Around 1689. James’s soldiers occupied the college, and I had to leave, rejoining my family a few counties away. Small landowners they might be, but true Irish, and they determined I should be a scholar or a priest. Meanwhile, I tended sheep and shovelled manure. I would much rather be a scholar or priest than shovel manure all my life. Younger brother Seamus, though, loved the farm life and would be an aid to my Da and Ma in their ould age.

A few years passed, Trinity resumed courses, but as a more distinctly Protestant entity. However, it was the only such school in Ireland, and my parents (and I) desired I should resume and pursue the law, such as it was under the English king. Many of the churches were closed.

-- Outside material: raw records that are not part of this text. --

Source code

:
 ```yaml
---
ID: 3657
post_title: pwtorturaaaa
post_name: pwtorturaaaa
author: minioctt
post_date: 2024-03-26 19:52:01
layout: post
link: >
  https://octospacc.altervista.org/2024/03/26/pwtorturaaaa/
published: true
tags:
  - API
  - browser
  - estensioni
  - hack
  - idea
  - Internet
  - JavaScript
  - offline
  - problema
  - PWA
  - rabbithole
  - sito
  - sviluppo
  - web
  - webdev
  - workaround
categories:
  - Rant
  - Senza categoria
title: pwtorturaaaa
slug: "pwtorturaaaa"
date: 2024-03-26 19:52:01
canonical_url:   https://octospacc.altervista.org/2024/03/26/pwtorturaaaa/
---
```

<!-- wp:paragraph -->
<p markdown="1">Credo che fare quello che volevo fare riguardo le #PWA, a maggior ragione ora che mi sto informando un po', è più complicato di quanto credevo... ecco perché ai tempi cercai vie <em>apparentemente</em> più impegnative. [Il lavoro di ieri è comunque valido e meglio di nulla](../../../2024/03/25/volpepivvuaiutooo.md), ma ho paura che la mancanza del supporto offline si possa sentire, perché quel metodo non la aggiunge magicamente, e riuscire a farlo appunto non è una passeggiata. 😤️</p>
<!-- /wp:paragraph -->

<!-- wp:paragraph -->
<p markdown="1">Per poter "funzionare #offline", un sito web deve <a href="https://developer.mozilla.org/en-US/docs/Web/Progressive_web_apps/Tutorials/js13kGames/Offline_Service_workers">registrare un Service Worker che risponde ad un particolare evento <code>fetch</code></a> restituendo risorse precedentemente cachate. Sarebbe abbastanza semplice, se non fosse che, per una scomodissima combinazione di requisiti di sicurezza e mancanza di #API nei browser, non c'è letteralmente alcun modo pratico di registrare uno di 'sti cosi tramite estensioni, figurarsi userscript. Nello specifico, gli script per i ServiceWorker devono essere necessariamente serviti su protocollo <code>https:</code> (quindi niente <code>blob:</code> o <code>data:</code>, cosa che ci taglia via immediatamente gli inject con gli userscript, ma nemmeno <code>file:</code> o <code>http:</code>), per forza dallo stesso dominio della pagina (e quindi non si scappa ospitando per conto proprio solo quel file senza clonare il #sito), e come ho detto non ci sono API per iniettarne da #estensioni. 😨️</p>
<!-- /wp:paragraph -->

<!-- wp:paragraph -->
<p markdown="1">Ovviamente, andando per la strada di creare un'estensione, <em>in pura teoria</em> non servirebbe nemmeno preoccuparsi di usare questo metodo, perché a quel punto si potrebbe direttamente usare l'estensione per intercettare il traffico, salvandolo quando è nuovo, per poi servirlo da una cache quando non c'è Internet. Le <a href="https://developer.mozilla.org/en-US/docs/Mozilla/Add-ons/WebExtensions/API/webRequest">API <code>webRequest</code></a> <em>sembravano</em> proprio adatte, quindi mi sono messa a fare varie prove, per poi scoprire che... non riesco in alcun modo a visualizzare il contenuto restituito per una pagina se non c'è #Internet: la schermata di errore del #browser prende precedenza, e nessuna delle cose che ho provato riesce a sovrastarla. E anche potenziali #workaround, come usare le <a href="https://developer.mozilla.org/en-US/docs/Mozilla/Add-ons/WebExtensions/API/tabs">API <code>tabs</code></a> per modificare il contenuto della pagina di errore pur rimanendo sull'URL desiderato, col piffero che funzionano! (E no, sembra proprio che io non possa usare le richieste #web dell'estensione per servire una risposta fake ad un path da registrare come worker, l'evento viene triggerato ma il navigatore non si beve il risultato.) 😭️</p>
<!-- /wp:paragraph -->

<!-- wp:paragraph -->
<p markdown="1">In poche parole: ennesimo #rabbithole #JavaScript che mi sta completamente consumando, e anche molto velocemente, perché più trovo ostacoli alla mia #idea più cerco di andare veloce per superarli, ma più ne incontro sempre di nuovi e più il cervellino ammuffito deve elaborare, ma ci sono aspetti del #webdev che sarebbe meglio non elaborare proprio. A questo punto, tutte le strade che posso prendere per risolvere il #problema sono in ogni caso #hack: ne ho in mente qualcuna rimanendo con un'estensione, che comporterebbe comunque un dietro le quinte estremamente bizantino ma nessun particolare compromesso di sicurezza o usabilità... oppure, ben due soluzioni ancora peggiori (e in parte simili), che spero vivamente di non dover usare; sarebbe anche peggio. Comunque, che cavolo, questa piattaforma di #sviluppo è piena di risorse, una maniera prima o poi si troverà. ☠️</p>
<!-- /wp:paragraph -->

The college was barely functioning again. I found some teachers and located my old lodgings, with little use for wear. Cook, however, appeared to have aged many years. “With no young men at school and the sojers so tight, it was a difficult time. Then the grippe a winter ago took so much,” she told me. “I lost me man Finn, an’ many others did so, too.”

I settled into classes. Latin declensions, logic, history, all went my way. The cobbled road near our inn was quiet, no calls of flowers, or strawberries, or cockles as the seasons passed. When Lent came, we endured the fast.

“Are there no fishmongers these days?” I asked Cook one Friday afternoon.

“A few, but the grippe las’ winter claimed many. Dear Molly Malone an’ her brother were among them, I heard, as well as me man Finn.” She wept.

I thought my heart would stop with that news, but, alas it continued apace. There were no steamed mussels at Easterdinner.

My studies went on. I graduated Trinity, stayed to teach, unmarried as required, and so I am approaching middle age. Cook has long passed, and I live in another set of quarters more fitting for a master than a student. Still, some mornings, I seem to see a faint image of a figure with a cart and hear my Molly crying, “cockles and mussels, alive, alive-o”.